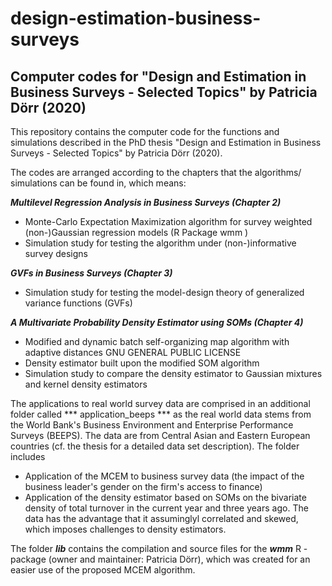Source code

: # design-estimation-business-surveys

## Computer codes for "Design and Estimation in Business Surveys - Selected Topics" by Patricia Dörr (2020)

This repository contains the computer code for the functions and simulations described in the PhD thesis "Design and Estimation in Business Surveys - Selected Topics" by Patricia Dörr (2020). 

The codes are arranged according to the chapters that the algorithms/ simulations can be found in, which means:

***Multilevel Regression Analysis in Business Surveys (Chapter 2)***

- Monte-Carlo Expectation Maximization algorithm for survey weighted (non-)Gaussian regression models (R Package    wmm   )
- Simulation study for testing the algorithm under (non-)informative survey designs

          
***GVFs in Business Surveys (Chapter 3)*** 

- Simulation study for testing the model-design theory of generalized variance functions (GVFs)

***A Multivariate Probability Density Estimator using SOMs (Chapter 4)***

- Modified and dynamic batch self-organizing map algorithm with adaptive distances GNU GENERAL PUBLIC LICENSE
- Density estimator built upon the modified SOM algorithm
- Simulation study to compare the density estimator to Gaussian mixtures and kernel density estimators

The applications to real world survey data are comprised in an additional folder called ***   application_beeps   *** as the real world data stems from the World Bank's Business Environment and Enterprise Performance Surveys (BEEPS). The data are from Central Asian and Eastern European countries (cf. the thesis for a detailed data set description). The folder includes 

- Application of the MCEM to business survey data (the impact of the business leader's gender on the firm's access to finance)
- Application of the density estimator based on SOMs on the bivariate density of total turnover in the current year and three years ago. The data has the advantage that it assuminglyl correlated and skewed, which imposes challenges to density estimators. 

The folder ***lib*** contains the compilation and source files for the   ***wmm***       R   -package (owner and maintainer: Patricia Dörr), which was created for an easier use of the proposed MCEM algorithm. 

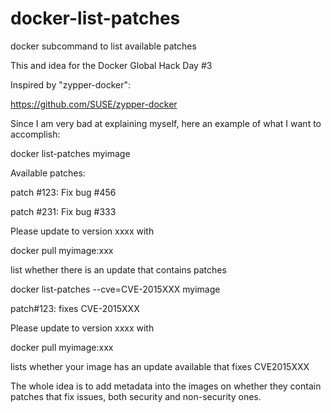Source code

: # docker-list-patches
docker subcommand to list available patches

This and idea for the Docker Global Hack Day #3

Inspired by "zypper-docker":

https://github.com/SUSE/zypper-docker

Since I am very bad at explaining myself, here an example of what I want to accomplish:

  docker list-patches myimage
  
  Available patches:
  
  patch #123: Fix bug #456
  
  patch #231: Fix bug #333
  
  Please update to version xxxx with
  
  docker pull myimage:xxx
  
  
  list whether there is an update that contains patches
  
  docker list-patches --cve=CVE-2015XXX myimage
  
  patch#123: fixes CVE-2015XXX 
  
  Please update to version xxxx with
  
  docker pull myimage:xxx
  
  lists whether your image has an update available that fixes CVE2015XXX


The whole idea is to add metadata into the images on whether they contain patches that fix issues, both security and non-security ones.

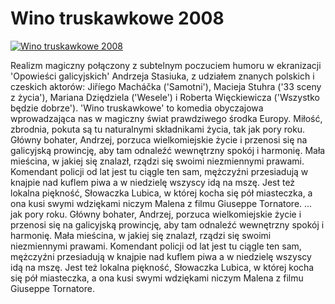 Wino truskawkowe 2008 
=============
[![Wino truskawkowe 2008 ](http://vidos.pl/images/player.gif)](http://vidos.pl/wino-truskawkowe-2008)

 Realizm magiczny połączony z subtelnym poczuciem humoru w ekranizacji 'Opowieści galicyjskich' Andrzeja Stasiuka, z udziałem znanych polskich i czeskich aktorów: Jiříego Macháčka ('Samotni'), Macieja Stuhra ('33 sceny z życia'), Mariana Dziędziela ('Wesele') i Roberta Więckiewicza ('Wszystko będzie dobrze'). 'Wino truskawkowe' to komedia obyczajowa wprowadzająca nas w magiczny świat prawdziwego środka Europy. Miłość, zbrodnia, pokuta są tu naturalnymi składnikami życia, tak jak pory roku. Główny bohater, Andrzej, porzuca wielkomiejskie życie i przenosi się na galicyjską prowincję, aby tam odnaleźć wewnętrzny spokój i harmonię. Mała mieścina, w jakiej się znalazł, rządzi się swoimi niezmiennymi prawami. Komendant policji od lat jest tu ciągle ten sam, mężczyźni przesiadują w knajpie nad kuflem piwa a w niedzielę wszyscy idą na mszę. Jest też lokalna piękność, Słowaczka Lubica, w której kocha się pół miasteczka, a ona kusi swymi wdziękami niczym Malena z filmu Giuseppe Tornatore.  ... jak pory roku. Główny bohater, Andrzej, porzuca wielkomiejskie życie i przenosi się na galicyjską prowincję, aby tam odnaleźć wewnętrzny spokój i harmonię. Mała mieścina, w jakiej się znalazł, rządzi się swoimi niezmiennymi prawami. Komendant policji od lat jest tu ciągle ten sam, mężczyźni przesiadują w knajpie nad kuflem piwa a w niedzielę wszyscy idą na mszę. Jest też lokalna piękność, Słowaczka Lubica, w której kocha się pół miasteczka, a ona kusi swymi wdziękami niczym Malena z filmu Giuseppe Tornatore.
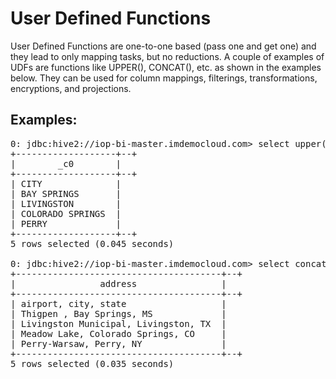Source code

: # User Defined Functions

User Defined Functions are one-to-one based (pass one and get one) and they lead to only mapping tasks, but no reductions. A couple of examples of UDFs are functions like UPPER(), CONCAT(), etc. as shown in the examples below.
They can be used for column mappings, filterings, transformations, encryptions, and projections. 

## Examples:
<pre>
0: jdbc:hive2://iop-bi-master.imdemocloud.com> select upper(city) from airports limit 5;
+-------------------+--+
|        _c0        |
+-------------------+--+
| CITY              |
| BAY SPRINGS       |
| LIVINGSTON        |
| COLORADO SPRINGS  |
| PERRY             |
+-------------------+--+
5 rows selected (0.045 seconds)

0: jdbc:hive2://iop-bi-master.imdemocloud.com> select concat(airport, ', ', city, ', ', state) as address from airports limit 5;
+---------------------------------------+--+
|                address                |
+---------------------------------------+--+
| airport, city, state                  |
| Thigpen , Bay Springs, MS             |
| Livingston Municipal, Livingston, TX  |
| Meadow Lake, Colorado Springs, CO     |
| Perry-Warsaw, Perry, NY               |
+---------------------------------------+--+
5 rows selected (0.035 seconds)
</pre

## User Defined Aggregate Functions (UDAF)

Many-to-one - pass in many and get one. You must use Group by in UDAFs. They execute both map and reduce tasks.

## User Define Tabluar Function (UDTF)

One-to-many - pass in one and get many. There are very few such functions. One of the examples of UDTF is "explode". This is useful for exploding fields like arrarys or tables. Basically, it breaks a tabular field and returns it as one single unit field.
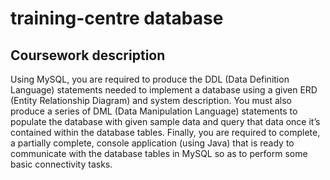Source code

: # training-centre database
## Coursework description
Using MySQL, you are required to produce the DDL (Data Definition Language) statements 
needed to implement a database using a given ERD (Entity Relationship Diagram) and system 
description. You must also produce a series of DML (Data Manipulation Language) statements 
to populate the database with given sample data and query that data once it’s contained within 
the database tables.
Finally, you are required to complete, a partially complete, console application (using Java) that 
is ready to communicate with the database tables in MySQL so as to perform some basic 
connectivity tasks.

##############################

Assignment.
Quote the data above exactly from the line with "docker list-patches myimage" to the line with "[![Wino truskawkowe 2008", both ends counted, and nothing else. Pictures don't go in.

Task result.
  docker list-patches myimage
  
  Available patches:
  
  patch #123: Fix bug #456
  
  patch #231: Fix bug #333
  
  Please update to version xxxx with
  
  docker pull myimage:xxx
  
  
  list whether there is an update that contains patches
  
  docker list-patches --cve=CVE-2015XXX myimage
  
  patch#123: fixes CVE-2015XXX 
  
  Please update to version xxxx with
  
  docker pull myimage:xxx
  
  lists whether your image has an update available that fixes CVE2015XXX


The whole idea is to add metadata into the images on whether they contain patches that fix issues, both security and non-security ones.

 Wino truskawkowe 2008 
=============
[![Wino truskawkowe 2008 ](http://vidos.pl/images/player.gif)](http://vidos.pl/wino-truskawkowe-2008)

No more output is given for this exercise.